__PROBLEM__. Copy out every line of the data that has the word "stream" somewhere in it.
─── DATA TO EXAMINE ───
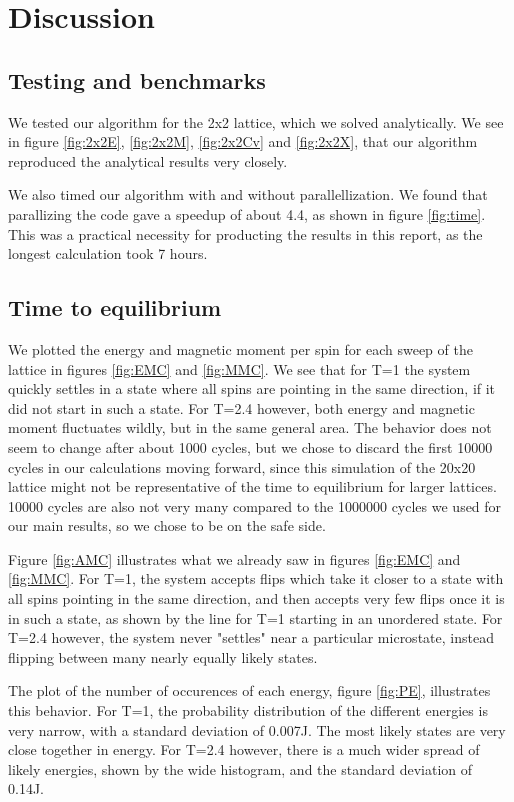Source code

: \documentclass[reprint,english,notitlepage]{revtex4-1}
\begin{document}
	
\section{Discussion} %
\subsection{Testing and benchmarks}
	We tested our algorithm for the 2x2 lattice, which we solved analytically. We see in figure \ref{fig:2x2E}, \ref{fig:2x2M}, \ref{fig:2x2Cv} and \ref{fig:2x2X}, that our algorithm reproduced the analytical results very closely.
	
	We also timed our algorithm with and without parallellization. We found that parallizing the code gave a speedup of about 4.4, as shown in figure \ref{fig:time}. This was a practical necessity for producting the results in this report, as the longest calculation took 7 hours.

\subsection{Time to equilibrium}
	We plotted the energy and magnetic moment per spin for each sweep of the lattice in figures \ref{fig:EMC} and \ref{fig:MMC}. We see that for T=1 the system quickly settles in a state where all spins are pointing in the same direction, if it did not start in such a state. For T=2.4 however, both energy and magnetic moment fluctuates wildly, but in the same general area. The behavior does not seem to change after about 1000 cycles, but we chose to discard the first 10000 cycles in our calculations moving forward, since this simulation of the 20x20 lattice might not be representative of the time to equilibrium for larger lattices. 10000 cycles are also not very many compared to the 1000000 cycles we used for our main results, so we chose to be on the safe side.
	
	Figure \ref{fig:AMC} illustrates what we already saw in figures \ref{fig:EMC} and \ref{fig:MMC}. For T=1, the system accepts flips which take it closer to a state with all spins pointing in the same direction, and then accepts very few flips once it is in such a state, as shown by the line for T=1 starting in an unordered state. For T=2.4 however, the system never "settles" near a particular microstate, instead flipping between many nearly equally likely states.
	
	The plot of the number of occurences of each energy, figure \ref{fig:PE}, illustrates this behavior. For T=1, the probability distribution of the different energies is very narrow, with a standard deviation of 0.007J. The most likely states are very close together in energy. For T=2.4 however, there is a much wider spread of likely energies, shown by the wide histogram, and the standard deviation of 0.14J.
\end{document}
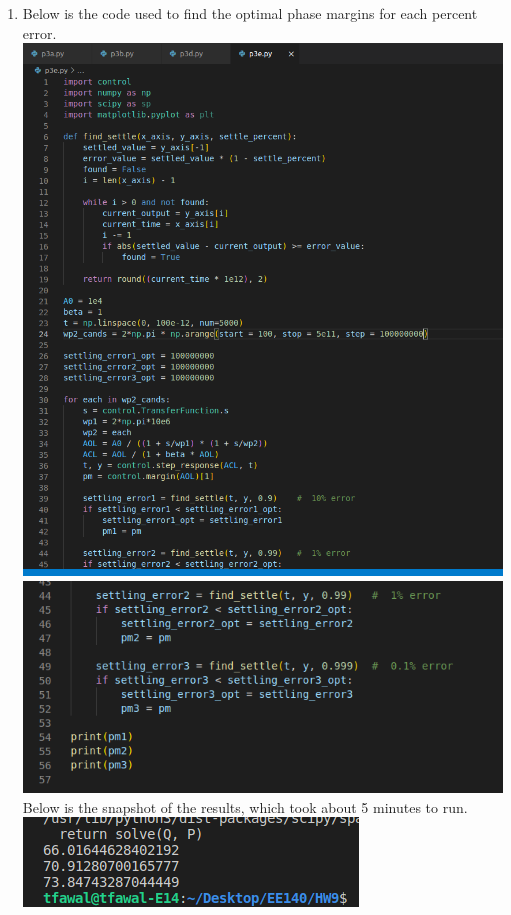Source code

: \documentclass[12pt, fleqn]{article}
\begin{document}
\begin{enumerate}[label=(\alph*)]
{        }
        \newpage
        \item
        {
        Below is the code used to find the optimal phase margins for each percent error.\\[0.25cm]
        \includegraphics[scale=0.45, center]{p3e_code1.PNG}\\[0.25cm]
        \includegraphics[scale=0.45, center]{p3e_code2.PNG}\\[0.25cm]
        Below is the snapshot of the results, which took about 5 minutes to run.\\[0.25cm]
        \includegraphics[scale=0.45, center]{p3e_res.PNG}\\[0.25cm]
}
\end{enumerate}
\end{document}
───
─── DATA TO EXAMINE ───
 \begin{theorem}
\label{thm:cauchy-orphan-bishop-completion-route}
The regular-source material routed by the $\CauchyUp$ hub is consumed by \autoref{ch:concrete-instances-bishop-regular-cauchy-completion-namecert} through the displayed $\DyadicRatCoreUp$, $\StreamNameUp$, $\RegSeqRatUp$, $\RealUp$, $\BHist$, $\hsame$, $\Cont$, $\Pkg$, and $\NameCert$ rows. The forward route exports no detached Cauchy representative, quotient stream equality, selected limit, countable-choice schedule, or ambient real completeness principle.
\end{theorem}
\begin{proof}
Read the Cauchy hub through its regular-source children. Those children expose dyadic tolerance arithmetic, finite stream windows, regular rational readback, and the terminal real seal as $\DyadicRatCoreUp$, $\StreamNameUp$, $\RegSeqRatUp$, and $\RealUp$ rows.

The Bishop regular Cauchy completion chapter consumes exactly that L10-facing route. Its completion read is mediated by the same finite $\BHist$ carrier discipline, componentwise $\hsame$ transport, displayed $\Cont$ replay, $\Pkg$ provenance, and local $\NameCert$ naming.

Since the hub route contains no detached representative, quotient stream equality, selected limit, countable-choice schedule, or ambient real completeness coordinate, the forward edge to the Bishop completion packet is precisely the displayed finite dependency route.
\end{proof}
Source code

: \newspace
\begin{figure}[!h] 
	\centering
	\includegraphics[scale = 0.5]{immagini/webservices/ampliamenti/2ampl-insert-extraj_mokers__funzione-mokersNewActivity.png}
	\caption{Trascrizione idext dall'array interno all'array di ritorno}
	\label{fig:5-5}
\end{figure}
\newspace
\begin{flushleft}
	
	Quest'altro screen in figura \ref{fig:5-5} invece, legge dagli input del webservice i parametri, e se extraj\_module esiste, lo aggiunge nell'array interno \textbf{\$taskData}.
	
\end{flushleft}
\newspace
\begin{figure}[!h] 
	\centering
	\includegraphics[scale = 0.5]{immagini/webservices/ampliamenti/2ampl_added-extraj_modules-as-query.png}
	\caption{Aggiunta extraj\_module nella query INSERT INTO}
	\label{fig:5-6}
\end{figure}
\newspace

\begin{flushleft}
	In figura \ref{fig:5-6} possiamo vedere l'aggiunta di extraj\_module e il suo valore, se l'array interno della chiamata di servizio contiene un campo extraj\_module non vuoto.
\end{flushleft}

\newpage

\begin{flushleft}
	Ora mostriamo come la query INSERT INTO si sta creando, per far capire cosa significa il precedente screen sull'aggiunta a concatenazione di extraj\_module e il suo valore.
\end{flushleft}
───
__EXPECTED ANSWER__.
The regular-source material routed by the $\CauchyUp$ hub is consumed by \autoref{ch:concrete-instances-bishop-regular-cauchy-completion-namecert} through the displayed $\DyadicRatCoreUp$, $\StreamNameUp$, $\RegSeqRatUp$, $\RealUp$, $\BHist$, $\hsame$, $\Cont$, $\Pkg$, and $\NameCert$ rows. The forward route exports no detached Cauchy representative, quotient stream equality, selected limit, countable-choice schedule, or ambient real completeness principle.
Read the Cauchy hub through its regular-source children. Those children expose dyadic tolerance arithmetic, finite stream windows, regular rational readback, and the terminal real seal as $\DyadicRatCoreUp$, $\StreamNameUp$, $\RegSeqRatUp$, and $\RealUp$ rows.
Since the hub route contains no detached representative, quotient stream equality, selected limit, countable-choice schedule, or ambient real completeness coordinate, the forward edge to the Bishop completion packet is precisely the displayed finite dependency route.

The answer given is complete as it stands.